By Matt Stone
In the space of just a couple of years, natural gas has become the 'next big thing' in energy circles. The recent expansion of unconventional gas production in North America has transformed the United States into the world’s top producer of the fuel. Cleaner-burning than coal, gas is expected to benefit in a carbon-constrained world as it displaces coal in the electricity-generation sector. Moreover a burgeoning interconnected global gas market, spurred by the expansion of the sea-borne liquefied natural gas (LNG) trade, is helping to increase market flexibility so that disruptions like those caused by Russia-Ukrainian disputes have less pernicious effects on downstream countries.
Hoping to take advantage of these developments, China has crafted a strategy for natural gas that aims to increase domestic production and secure access to gas resources in neighbouring countries. For Beijing, gas offers an opportunity to power its growing economy in a less polluting way than burning coal (although coal is expected to remain vital to China’s rapid economic ascent).
Natural gas may also have a role to play in the transportation sector, where Beijing is experimenting in dramatic fashion with compressed natural gas (CNG) in automobiles. Historically, oil’s prominent and essential role in the transportation sector has driven its centrality in international affairs. A transportation sector that could rely jointly on oil and natural gas would allow China to be marginally more indifferent to Middle Eastern geopolitics—in stark contrast with the US experience of the past half-century.
The BP Statistical Review of World Energy 2010 estimates that China produced approximately 85 billion cubic metres (bcm) of natural gas in 2009, while consuming 89 bcm, an import gap that’s expected to expand rapidly in the coming years as gas demand outpaces domestic supply.
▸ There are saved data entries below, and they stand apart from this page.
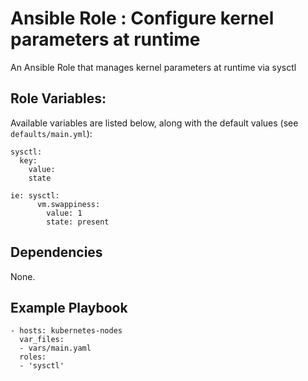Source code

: # Ansible Role : Configure kernel parameters at runtime

An Ansible Role that manages kernel parameters at runtime via sysctl

## Role Variables:

Available variables are listed below, along with the default values (see `defaults/main.yml`):

    sysctl:
      key:
        value:
        state

    ie: sysctl:
          vm.swappiness:
            value: 1
            state: present

## Dependencies

None.

## Example Playbook

    - hosts: kubernetes-nodes
      var_files:
      - vars/main.yaml
      roles:
      - 'sysctl'
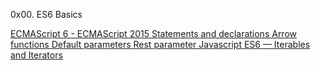 0x00. ES6 Basics

[ECMAScript 6 - ECMAScript 2015
Statements and declarations
Arrow functions
Default parameters
Rest parameter
Javascript ES6 — Iterables and Iterators](https://www.youtube.com/watch?v=EvfRXyKa_GI)
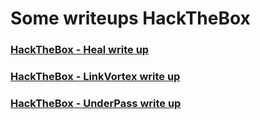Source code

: # Some writeups HackTheBox

### [HackTheBox - Heal write up](https://github.com/t2pp2p/ctf/blob/main/Heal/HackTheBox%20Heal.md)

### [HackTheBox - LinkVortex write up](https://github.com/t2pp2p/ctf/blob/main/LinkVortex/HackTheBox-LinkVortex.md)

### [HackTheBox - UnderPass write up](https://github.com/t2pp2p/ctf/blob/main/UnderPass/HackTheBox%20UnderPass.md)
Indeed, the International Energy Agency (IEA) sees China’s gas demand increasing by 6 percent annually through 2035.
The reality is, though, that the country’s own conventional natural gas resources are nowhere near enough to meet this growing demand, forcing Beijing to ramp up its efforts to access gas supplies abroad—particularly in Central Asia, Russia and Burma.
It’s here that the frequent portrayal of Beijing as a cash-flush power willing to throw money around to lock up resources is misplaced. China has in fact been carefully expanding its influence in Central Asia and Russia in particular, biding its time until the right deal has come along.
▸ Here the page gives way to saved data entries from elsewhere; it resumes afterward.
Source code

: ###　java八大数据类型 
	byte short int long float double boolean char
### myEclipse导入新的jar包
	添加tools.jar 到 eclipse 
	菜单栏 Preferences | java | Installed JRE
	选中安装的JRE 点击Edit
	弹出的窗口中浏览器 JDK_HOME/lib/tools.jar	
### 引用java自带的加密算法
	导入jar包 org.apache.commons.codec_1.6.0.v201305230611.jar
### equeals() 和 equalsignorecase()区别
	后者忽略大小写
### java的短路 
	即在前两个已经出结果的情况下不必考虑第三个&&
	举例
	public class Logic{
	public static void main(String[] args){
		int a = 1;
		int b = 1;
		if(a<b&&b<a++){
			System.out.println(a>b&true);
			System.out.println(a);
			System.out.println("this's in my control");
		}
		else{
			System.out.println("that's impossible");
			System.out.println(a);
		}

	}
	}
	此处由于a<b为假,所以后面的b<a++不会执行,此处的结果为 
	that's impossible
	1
Negotiations with Russia over gas supplies, for example, have been ongoing for years (much to Moscow’s consternation). The proposal on the table now would mean two pipelines entering China—one in Xinjiang from the Russian region of Altai and another in Manchuria from the Russian Far East. The former line would have a capacity of 30 bcm per year, the latter 38 bcm per year. But lack of agreement on the price Russian state gas company Gazprom will charge has stalled things.
Of course, there’s more to this than pricing. Although Moscow enjoys a privileged position in the export of Russian oil and gas for both economic and political reasons, its manipulation of energy flows to Europe has tarnished the country’s reputation as a reliable supplier of hydrocarbons. Meanwhile, investments in the gas fields that would supply China have been slow to materialize. Both points will likely have made Beijing think carefully about the implications of an inconsistent supply of Russian gas. This reticence over gas is in contrast with a deal struck over crude oil, with China having issued a $25 billion loan to Russia in February 2009 to secure a 20-year supply of crude oil. At the same time, Beijing has postponed a decision on a loan for natural gas—a conspicuous vote of no confidence in Russia’s short-term attractiveness as a gas supplier.
If the story of the Russia-China gas trade relationship is one of chess-like negotiations and Beijing’s reticence, China’s experience in Central Asia has been more straightforward. China signed an agreement to build a gas pipeline out of Turkmenistan via Uzbekistan and Kazakhstan in 2006. Backstopped with a $4 billion loan to Ashgabat and upstream contracts for China’s state-owned CNPC in Turkmenistan, the pipeline came online in December 2009—impressively swift.
However, now that it’s operational, Beijing has leveraged its position to extract concessions from the countries along the pipeline. Turkmenistan in particular is under pressure. Russia has cut its purchases of Turkmen gas by three-quarters since 2008, prompting Ashgabat to push China to buy more gas. But Beijing, keenly aware of its negotiating advantage, has held out, purchasing only 4 bcm this year.
In the case of Uzbekistan and Kazakhstan, China has spurred competition for access to the pipeline, with the two engaging in development of gas fields and infrastructure in order to access the pipeline before the other. That said, China may decide it’s in its own interests to selectively manage access to the pipeline in order to win concessions on price and upstream contracts in each country, which would provide it potent political leverage with countries that would prefer to develop robust alternatives to exporting hydrocarbons to Russia.